(Extracted data entries)
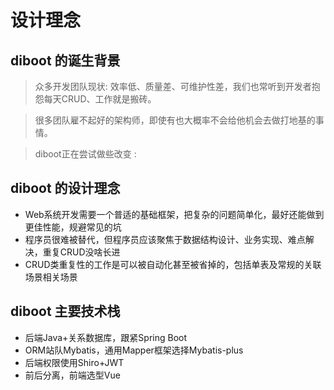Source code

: # 设计理念

## diboot 的诞生背景

> 众多开发团队现状: 效率低、质量差、可维护性差，我们也常听到开发者抱怨每天CRUD、工作就是搬砖。

> 很多团队雇不起好的架构师，即使有也大概率不会给他机会去做打地基的事情。

> diboot正在尝试做些改变 :

## diboot 的设计理念

* Web系统开发需要一个普适的基础框架，把复杂的问题简单化，最好还能做到更佳性能，规避常见的坑
* 程序员很难被替代，但程序员应该聚焦于数据结构设计、业务实现、难点解决，重复CRUD没啥长进
* CRUD类重复性的工作是可以被自动化甚至被省掉的，包括单表及常规的关联场景相关场景

## diboot 主要技术栈

* 后端Java+关系数据库，跟紧Spring Boot
* ORM站队Mybatis，通用Mapper框架选择Mybatis-plus
* 后端权限使用Shiro+JWT
* 前后分离，前端选型Vue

## Required action
Exactly as they stand, set down all of the entries above, minus every picture.

## Response box
Source code

: # 设计理念

## diboot 的诞生背景

> 众多开发团队现状: 效率低、质量差、可维护性差，我们也常听到开发者抱怨每天CRUD、工作就是搬砖。

> 很多团队雇不起好的架构师，即使有也大概率不会给他机会去做打地基的事情。

> diboot正在尝试做些改变 :

## diboot 的设计理念

* Web系统开发需要一个普适的基础框架，把复杂的问题简单化，最好还能做到更佳性能，规避常见的坑
* 程序员很难被替代，但程序员应该聚焦于数据结构设计、业务实现、难点解决，重复CRUD没啥长进
* CRUD类重复性的工作是可以被自动化甚至被省掉的，包括单表及常规的关联场景相关场景

## diboot 主要技术栈

* 后端Java+关系数据库，跟紧Spring Boot
* ORM站队Mybatis，通用Mapper框架选择Mybatis-plus
* 后端权限使用Shiro+JWT
* 前后分离，前端选型Vue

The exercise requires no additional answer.